[Document images with source code]
---------------

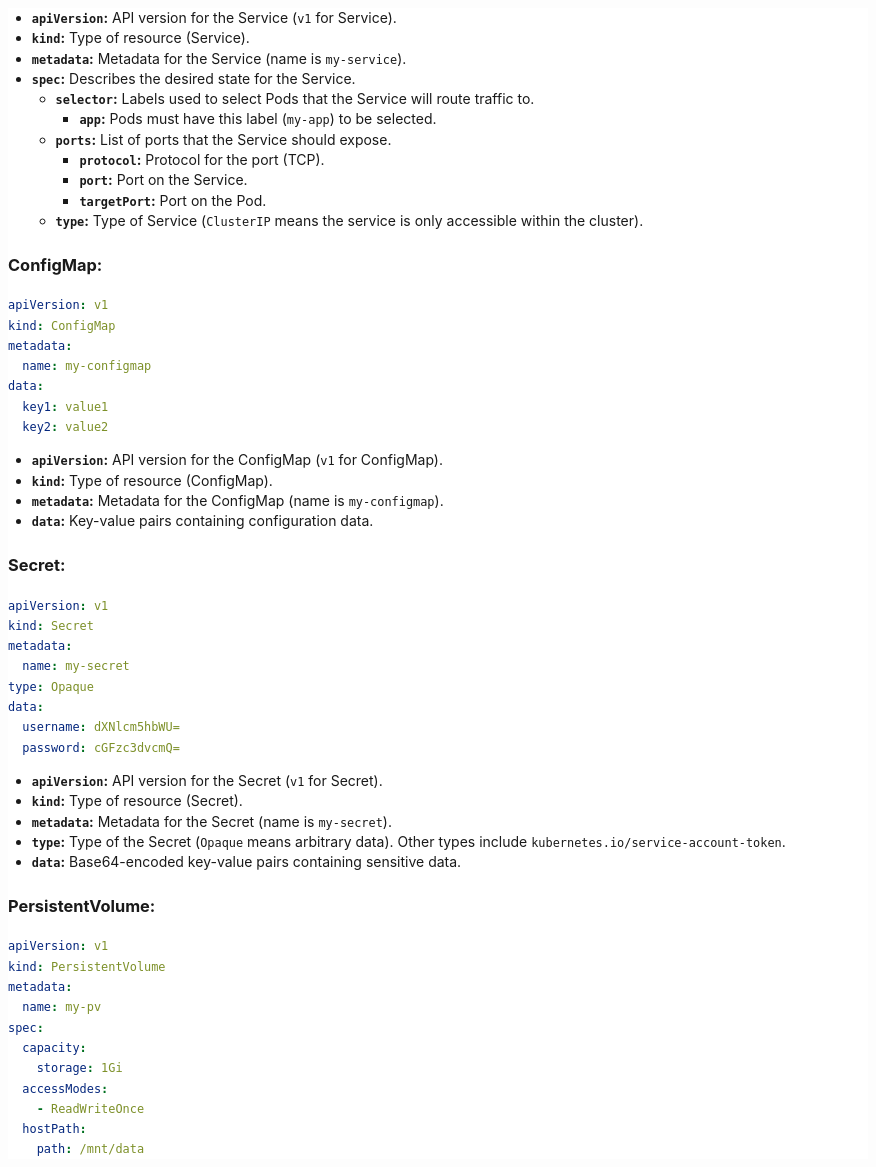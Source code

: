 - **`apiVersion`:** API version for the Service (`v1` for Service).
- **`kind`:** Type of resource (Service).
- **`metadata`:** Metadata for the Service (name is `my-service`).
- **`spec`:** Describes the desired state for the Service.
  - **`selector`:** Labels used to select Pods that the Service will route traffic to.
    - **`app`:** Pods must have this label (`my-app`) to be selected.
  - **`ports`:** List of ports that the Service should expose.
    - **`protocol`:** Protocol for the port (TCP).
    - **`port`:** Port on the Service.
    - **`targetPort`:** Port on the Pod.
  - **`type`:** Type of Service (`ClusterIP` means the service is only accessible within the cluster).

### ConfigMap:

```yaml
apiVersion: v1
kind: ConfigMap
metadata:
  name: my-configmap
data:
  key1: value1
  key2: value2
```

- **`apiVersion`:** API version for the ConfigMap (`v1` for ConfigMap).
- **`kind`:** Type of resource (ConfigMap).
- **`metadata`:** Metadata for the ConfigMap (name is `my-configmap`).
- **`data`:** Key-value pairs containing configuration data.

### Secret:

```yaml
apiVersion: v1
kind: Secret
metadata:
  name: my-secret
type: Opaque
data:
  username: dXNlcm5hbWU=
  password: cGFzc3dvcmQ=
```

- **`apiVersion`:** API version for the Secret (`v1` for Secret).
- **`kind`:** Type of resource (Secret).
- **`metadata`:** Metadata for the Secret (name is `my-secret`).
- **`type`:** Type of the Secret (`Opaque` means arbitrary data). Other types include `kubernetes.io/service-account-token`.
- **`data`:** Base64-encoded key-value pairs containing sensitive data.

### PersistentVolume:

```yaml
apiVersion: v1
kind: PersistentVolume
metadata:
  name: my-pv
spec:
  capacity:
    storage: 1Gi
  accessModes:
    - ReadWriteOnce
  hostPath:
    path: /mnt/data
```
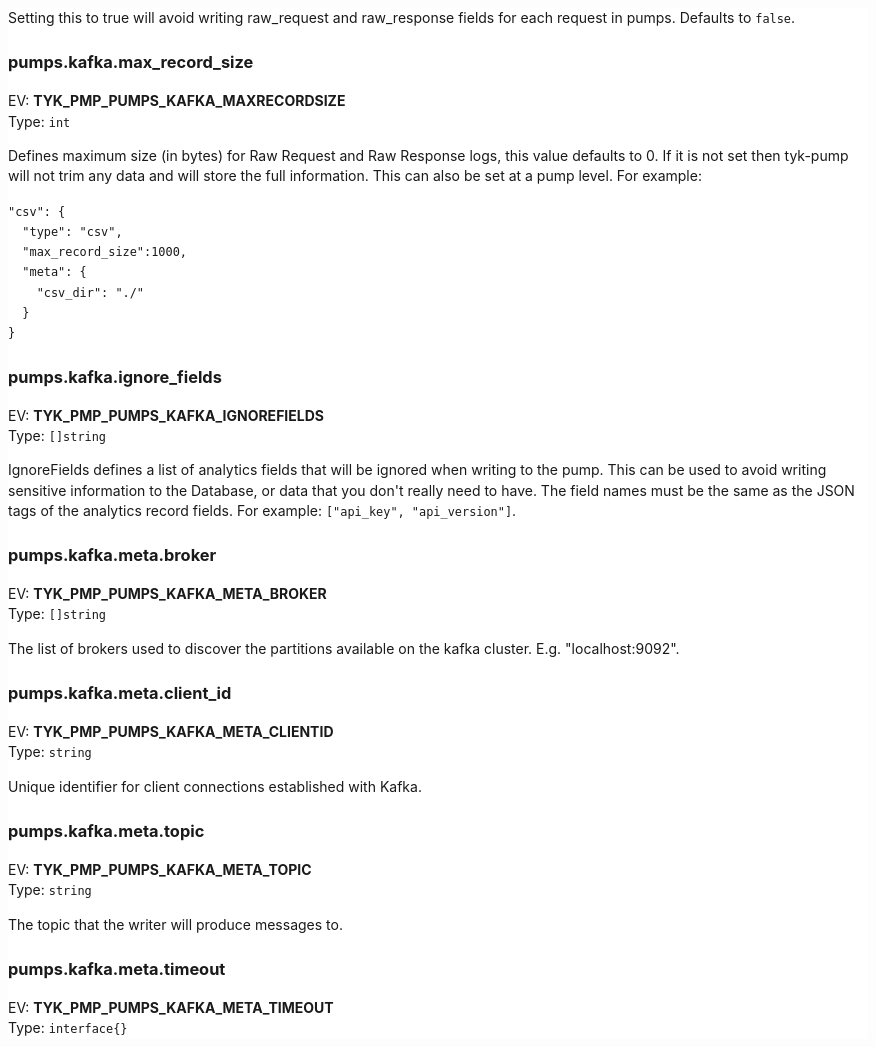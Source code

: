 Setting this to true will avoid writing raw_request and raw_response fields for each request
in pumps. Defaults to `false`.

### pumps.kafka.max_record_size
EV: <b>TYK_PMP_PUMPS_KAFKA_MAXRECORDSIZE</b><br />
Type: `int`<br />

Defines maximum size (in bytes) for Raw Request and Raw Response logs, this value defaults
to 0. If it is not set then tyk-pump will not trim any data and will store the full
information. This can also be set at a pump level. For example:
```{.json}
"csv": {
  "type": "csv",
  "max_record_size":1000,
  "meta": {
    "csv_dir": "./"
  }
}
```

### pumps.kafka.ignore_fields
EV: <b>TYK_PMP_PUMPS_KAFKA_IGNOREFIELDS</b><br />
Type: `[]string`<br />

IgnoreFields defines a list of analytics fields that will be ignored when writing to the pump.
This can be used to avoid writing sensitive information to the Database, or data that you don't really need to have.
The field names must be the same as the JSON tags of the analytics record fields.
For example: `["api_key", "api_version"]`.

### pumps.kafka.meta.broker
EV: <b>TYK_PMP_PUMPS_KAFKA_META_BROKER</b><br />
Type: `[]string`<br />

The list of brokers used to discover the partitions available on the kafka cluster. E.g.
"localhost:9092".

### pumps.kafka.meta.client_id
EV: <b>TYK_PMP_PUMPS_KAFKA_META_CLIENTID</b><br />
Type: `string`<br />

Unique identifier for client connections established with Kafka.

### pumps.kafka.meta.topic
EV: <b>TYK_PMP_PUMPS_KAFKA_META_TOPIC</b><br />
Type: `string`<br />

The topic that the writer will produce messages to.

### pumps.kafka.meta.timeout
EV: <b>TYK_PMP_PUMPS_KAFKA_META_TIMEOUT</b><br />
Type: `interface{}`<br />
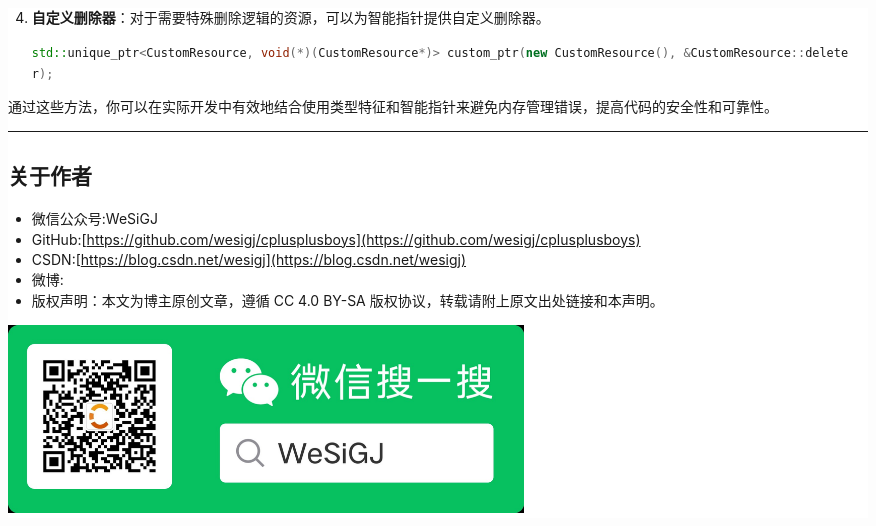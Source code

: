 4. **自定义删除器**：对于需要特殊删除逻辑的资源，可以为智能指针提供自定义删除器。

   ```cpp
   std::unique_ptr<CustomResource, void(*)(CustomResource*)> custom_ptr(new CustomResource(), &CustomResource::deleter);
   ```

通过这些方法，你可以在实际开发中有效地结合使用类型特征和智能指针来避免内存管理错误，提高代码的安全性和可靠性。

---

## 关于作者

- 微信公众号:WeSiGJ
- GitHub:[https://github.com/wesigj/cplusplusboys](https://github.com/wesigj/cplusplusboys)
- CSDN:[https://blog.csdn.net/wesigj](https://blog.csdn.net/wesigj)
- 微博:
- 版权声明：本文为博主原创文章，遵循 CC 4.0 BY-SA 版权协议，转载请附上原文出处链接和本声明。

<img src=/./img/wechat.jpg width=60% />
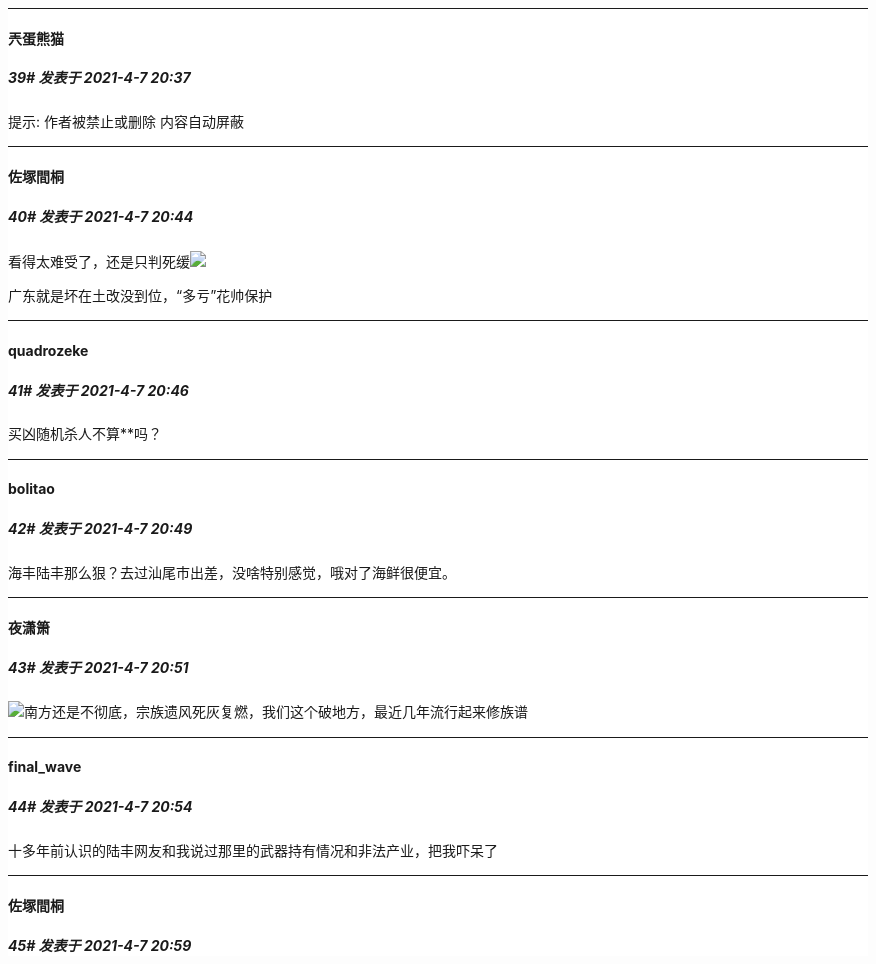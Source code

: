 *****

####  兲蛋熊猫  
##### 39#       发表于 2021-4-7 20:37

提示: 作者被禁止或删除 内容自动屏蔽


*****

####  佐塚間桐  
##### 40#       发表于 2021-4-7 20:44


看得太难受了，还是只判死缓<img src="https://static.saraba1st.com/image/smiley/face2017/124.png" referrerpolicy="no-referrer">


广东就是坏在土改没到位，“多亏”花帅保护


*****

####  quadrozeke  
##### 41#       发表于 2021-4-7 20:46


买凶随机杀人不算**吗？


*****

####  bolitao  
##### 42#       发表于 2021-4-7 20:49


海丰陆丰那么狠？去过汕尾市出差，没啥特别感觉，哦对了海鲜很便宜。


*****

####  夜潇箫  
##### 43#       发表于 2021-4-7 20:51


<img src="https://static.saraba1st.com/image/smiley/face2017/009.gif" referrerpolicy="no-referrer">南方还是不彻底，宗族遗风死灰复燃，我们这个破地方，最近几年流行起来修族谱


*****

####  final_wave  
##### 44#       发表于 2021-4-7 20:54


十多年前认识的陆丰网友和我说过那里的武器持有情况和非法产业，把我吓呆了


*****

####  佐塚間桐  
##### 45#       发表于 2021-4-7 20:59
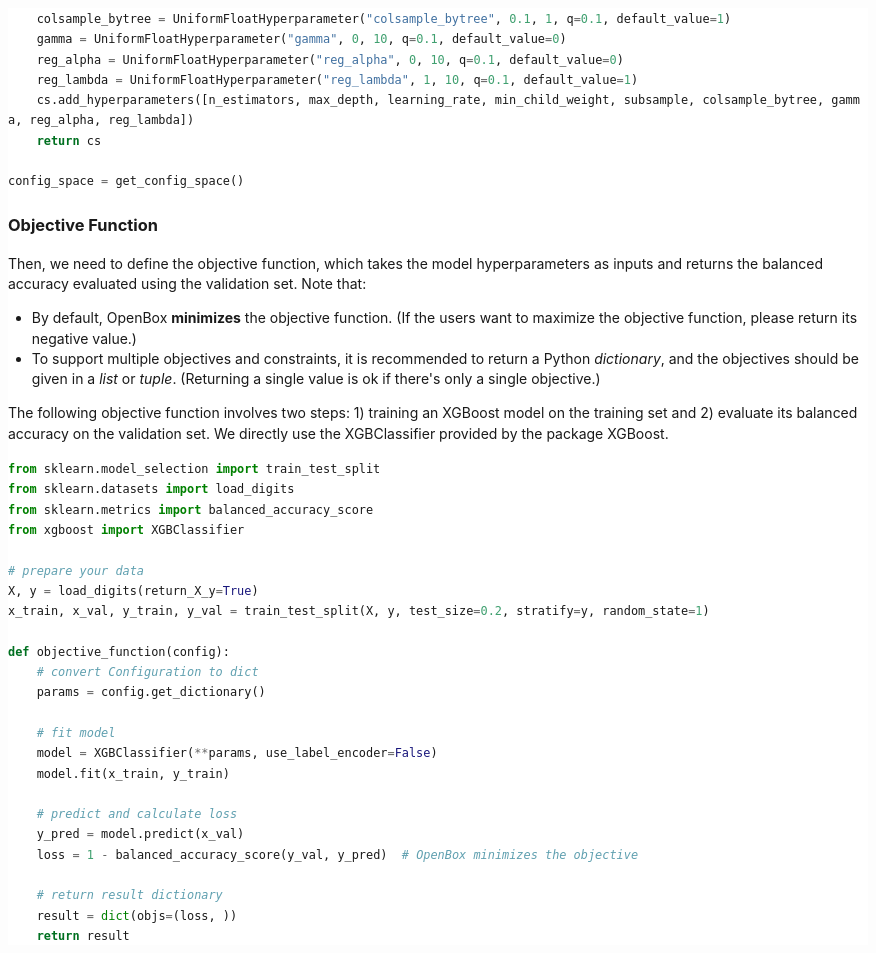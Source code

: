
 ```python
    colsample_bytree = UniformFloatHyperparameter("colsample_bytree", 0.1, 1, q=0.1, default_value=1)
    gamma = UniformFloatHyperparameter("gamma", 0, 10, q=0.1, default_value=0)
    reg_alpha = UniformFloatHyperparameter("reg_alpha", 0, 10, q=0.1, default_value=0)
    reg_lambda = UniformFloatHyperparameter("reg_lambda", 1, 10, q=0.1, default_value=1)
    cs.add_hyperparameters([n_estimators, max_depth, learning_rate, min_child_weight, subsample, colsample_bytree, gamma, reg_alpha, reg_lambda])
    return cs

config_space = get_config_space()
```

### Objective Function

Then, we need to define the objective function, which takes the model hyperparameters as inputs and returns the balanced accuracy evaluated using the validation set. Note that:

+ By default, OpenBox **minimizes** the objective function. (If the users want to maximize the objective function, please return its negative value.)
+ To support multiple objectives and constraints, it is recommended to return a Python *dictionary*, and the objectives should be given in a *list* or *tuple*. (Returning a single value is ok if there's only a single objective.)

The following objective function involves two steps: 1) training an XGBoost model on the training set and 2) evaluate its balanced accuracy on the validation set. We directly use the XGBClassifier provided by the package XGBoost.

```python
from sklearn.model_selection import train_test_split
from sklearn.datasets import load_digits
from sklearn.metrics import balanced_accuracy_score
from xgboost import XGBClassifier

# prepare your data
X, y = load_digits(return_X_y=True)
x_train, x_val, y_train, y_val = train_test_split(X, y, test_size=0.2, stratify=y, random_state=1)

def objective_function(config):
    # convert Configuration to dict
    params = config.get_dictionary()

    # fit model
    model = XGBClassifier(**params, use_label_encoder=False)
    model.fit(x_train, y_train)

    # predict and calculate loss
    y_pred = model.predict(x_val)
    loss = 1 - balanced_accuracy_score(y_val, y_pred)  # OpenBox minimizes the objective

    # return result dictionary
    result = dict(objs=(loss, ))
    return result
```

---------------

■ INSTRUCTIONS FOR THE TASK
Lines containing the word "sklearn" are to be located in the entries and copied.

■ EXERCISE SOLUTION
from sklearn.model_selection import train_test_split
from sklearn.datasets import load_digits
from sklearn.metrics import balanced_accuracy_score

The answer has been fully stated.